Priebke’s case at the European Court of Human Rights
Priebke appealed the case to the European Court of Human Rights in Strasbourg, where he claimed he had no choice but to obey Hitler’s orders, a defense not accepted during the Nuremberg trials (see Nuremberg Defense and Nuremberg Principle IV). Moreover, it has been underlined by many that in the massacre of the Fosse Ardeatine 335 died, five more than required by the order stating that “10 Italians should be executed for each German killed”. These five extra victims were the responsibility of Priebke alone because he was given the duty of checking the list.

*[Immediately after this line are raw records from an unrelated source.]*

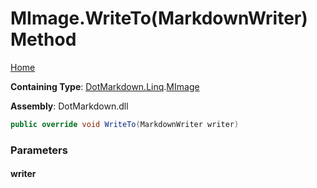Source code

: <a name="_top"></a>

# MImage\.WriteTo\(MarkdownWriter\) Method

[Home](../../../../README.md#_top)

**Containing Type**: [DotMarkdown.Linq](../../README.md#_top)\.[MImage](../README.md#_top)

**Assembly**: DotMarkdown\.dll

```csharp
public override void WriteTo(MarkdownWriter writer)
```

### Parameters

#### writer

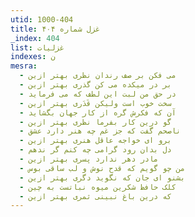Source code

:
 ```yaml
---
utid: 1000-404
title: غزل شماره ۴۰۴
_index: 404
list: غزلیات
indexes: ن
mesra:
  - می فکن بر صف رندان نظری بهتر ازین
  - بر در میکده می کن گذری بهتر ازین
  - در حق من لبت این لطف که می فرماید
  - سخت خوب است ولیکن قَدَری بهتر ازین
  - آن که فکرش گره از کار جهان بگشاید
  - گو درین کار بفرما نظری بهتر ازین
  - ناصحم گفت که جز غم چه هنر دارد عشق
  - برو ای خواجه عاقل هنری بهتر ازین
  - دل بدان رود گرامی چه کنم گر ندهم
  - مادر دهر ندارد پسری بهتر ازین
  - من چو گویم که قدح نوش و لب ساقی بوس
  - بشنو ای جان که نگوید دگری بهتر ازین
  - کلک حافظ شکرین میوه نباتست به چین
  - که درین باغ نبینی ثمری بهتر ازین
---
```

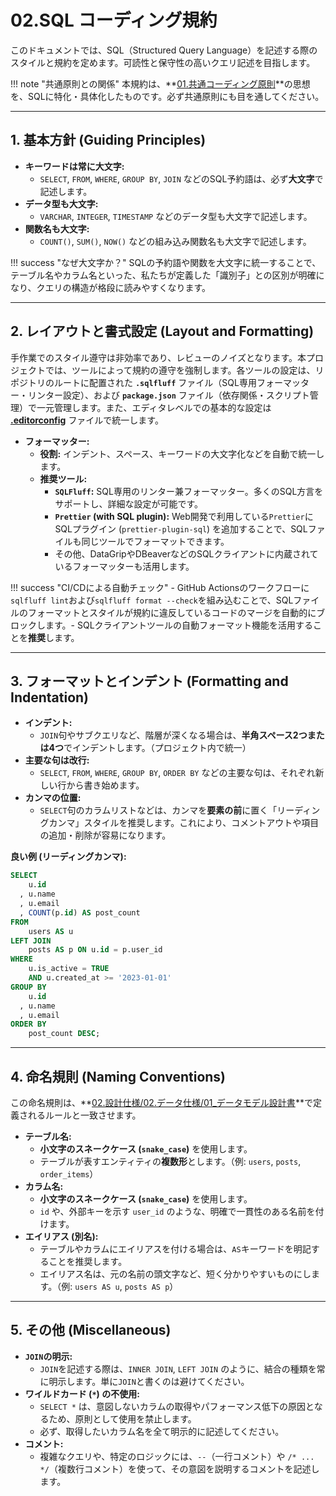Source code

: # 02.SQL コーディング規約

このドキュメントでは、SQL（Structured Query
Language）を記述する際のスタイルと規約を定めます。可読性と保守性の高いクエリ記述を目指します。

!!! note
"共通原則との関係" 本規約は、**[01.共通コーディング原則](../01_共通規則/01_共通コーディング原則.md)**の思想を、SQLに特化・具体化したものです。必ず共通原則にも目を通してください。

---

## 1. 基本方針 (Guiding Principles)

- **キーワードは常に大文字:**
  - `SELECT`, `FROM`, `WHERE`, `GROUP BY`, `JOIN`
    などのSQL予約語は、必ず**大文字**で記述します。
- **データ型も大文字:**
  - `VARCHAR`, `INTEGER`, `TIMESTAMP` などのデータ型も大文字で記述します。
- **関数名も大文字:**
  - `COUNT()`, `SUM()`, `NOW()` などの組み込み関数名も大文字で記述します。

!!! success "なぜ大文字か？"
SQLの予約語や関数を大文字に統一することで、テーブル名やカラム名といった、私たちが定義した「識別子」との区別が明確になり、クエリの構造が格段に読みやすくなります。

---

## 2. レイアウトと書式設定 (Layout and Formatting)

手作業でのスタイル遵守は非効率であり、レビューのノイズとなります。本プロジェクトでは、ツールによって規約の遵守を強制します。各ツールの設定は、リポジトリのルートに配置された
**`.sqlfluff`** ファイル（SQL専用フォーマッター・リンター設定）、および
**`package.json`**
ファイル（依存関係・スクリプト管理）で一元管理します。また、エディタレベルでの基本的な設定は
**[.editorconfig](/.editorconfig)** ファイルで統一します。

- **フォーマッター:**
  - **役割:** インデント、スペース、キーワードの大文字化などを自動で統一します。
  - **推奨ツール:**
    - **`SQLFluff`:**
      SQL専用のリンター兼フォーマッター。多くのSQL方言をサポートし、詳細な設定が可能です。
    - **`Prettier` (with SQL plugin):**
      Web開発で利用している`Prettier`にSQLプラグイン (`prettier-plugin-sql`) を追加することで、SQLファイルも同じツールでフォーマットできます。
    - その他、DataGripやDBeaverなどのSQLクライアントに内蔵されているフォーマッターも活用します。

!!! success "CI/CDによる自動チェック" - GitHub
Actionsのワークフローに`sqlfluff lint`および`sqlfluff format --check`を組み込むことで、SQLファイルのフォーマットとスタイルが規約に違反しているコードのマージを自動的にブロックします。-
SQLクライアントツールの自動フォーマット機能を活用することを**推奨**します。

---

## 3. フォーマットとインデント (Formatting and Indentation)

- **インデント:**
  - `JOIN`句やサブクエリなど、階層が深くなる場合は、**半角スペース2つまたは4つ**でインデントします。（プロジェクト内で統一）
- **主要な句は改行:**
  - `SELECT`, `FROM`, `WHERE`, `GROUP BY`, `ORDER BY`
    などの主要な句は、それぞれ新しい行から書き始めます。
- **カンマの位置:**
  - `SELECT`句のカラムリストなどは、カンマを**要素の前**に置く「リーディングカンマ」スタイルを推奨します。これにより、コメントアウトや項目の追加・削除が容易になります。

**良い例 (リーディングカンマ):**

```sql
SELECT
    u.id
  , u.name
  , u.email
  , COUNT(p.id) AS post_count
FROM
    users AS u
LEFT JOIN
    posts AS p ON u.id = p.user_id
WHERE
    u.is_active = TRUE
    AND u.created_at >= '2023-01-01'
GROUP BY
    u.id
  , u.name
  , u.email
ORDER BY
    post_count DESC;
```

---

## 4. 命名規則 (Naming Conventions)

この命名規則は、**[02.設計仕様/02.データ仕様/01\_データモデル設計書](../../../02_設計仕様/02_データ仕様/01_データモデル設計書.md)**で定義されるルールと一致させます。

- **テーブル名:**
  - **小文字のスネークケース (`snake_case`)** を使用します。
  - テーブルが表すエンティティの**複数形**とします。（例: `users`, `posts`,
    `order_items`）
- **カラム名:**
  - **小文字のスネークケース (`snake_case`)** を使用します。
  - `id` や、外部キーを示す `user_id`
    のような、明確で一貫性のある名前を付けます。
- **エイリアス (別名):**
  - テーブルやカラムにエイリアスを付ける場合は、`AS`キーワードを明記することを推奨します。
  - エイリアス名は、元の名前の頭文字など、短く分かりやすいものにします。（例:
    `users AS u`, `posts AS p`）

---

## 5. その他 (Miscellaneous)

- **`JOIN`の明示:**
  - `JOIN`を記述する際は、`INNER JOIN`, `LEFT JOIN`
    のように、結合の種類を常に明示します。単に`JOIN`と書くのは避けてください。
- **ワイルドカード (`*`) の不使用:**
  - `SELECT *`
    は、意図しないカラムの取得やパフォーマンス低下の原因となるため、原則として使用を禁止します。
  - 必ず、取得したいカラム名を全て明示的に記述してください。
- **コメント:**
  - 複雑なクエリや、特定のロジックには、`--`（一行コメント）や
    `/* ... */`（複数行コメント）を使って、その意図を説明するコメントを記述します。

Priebke’s Death and His Funeral Banned by the Vatican
Priebke died in Rome in 2013 at the age of 100, from natural causes. His last request, that his remains be returned to Argentina so he could be buried alongside his wife, was denied by the Argentinian government. The Vatican issued an unprecedented ban on holding his funeral in any Catholic church in Rome. His hometown in Germany also refused to take his body, over fears that his place of burial could become “a pilgrimage site for neo-Nazis.
Eventually, the coffin containing Priebke’s body was seized by the Italian authorities, taken to a military base near Rome and then buried “in a secret location”, as his lawyer Paolo Giachini stated. Giachini said the agreement “satisfied the family and ethical and spiritual requirements.